What you should do = Report how many lines below contain the word "begin", and give only that number.

═══ Information supplied

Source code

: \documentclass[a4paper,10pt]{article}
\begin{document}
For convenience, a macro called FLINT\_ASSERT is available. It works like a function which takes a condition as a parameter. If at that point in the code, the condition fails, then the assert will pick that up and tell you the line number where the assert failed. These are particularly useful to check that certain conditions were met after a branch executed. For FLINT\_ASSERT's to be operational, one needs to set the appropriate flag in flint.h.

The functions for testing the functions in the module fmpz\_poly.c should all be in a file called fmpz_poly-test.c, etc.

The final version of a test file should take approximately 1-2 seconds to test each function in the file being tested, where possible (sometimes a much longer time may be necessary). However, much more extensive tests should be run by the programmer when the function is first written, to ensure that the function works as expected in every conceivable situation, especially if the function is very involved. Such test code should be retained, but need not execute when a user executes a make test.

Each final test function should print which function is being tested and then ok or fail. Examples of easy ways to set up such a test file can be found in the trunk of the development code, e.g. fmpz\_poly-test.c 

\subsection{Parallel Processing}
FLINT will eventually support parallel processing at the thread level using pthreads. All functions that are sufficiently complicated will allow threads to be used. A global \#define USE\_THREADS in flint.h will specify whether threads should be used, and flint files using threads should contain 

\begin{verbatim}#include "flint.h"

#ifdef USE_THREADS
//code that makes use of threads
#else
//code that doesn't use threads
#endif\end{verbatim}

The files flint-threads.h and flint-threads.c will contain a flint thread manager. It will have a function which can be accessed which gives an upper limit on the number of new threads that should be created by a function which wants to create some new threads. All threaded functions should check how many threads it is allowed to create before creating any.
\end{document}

══════

Written answer = 2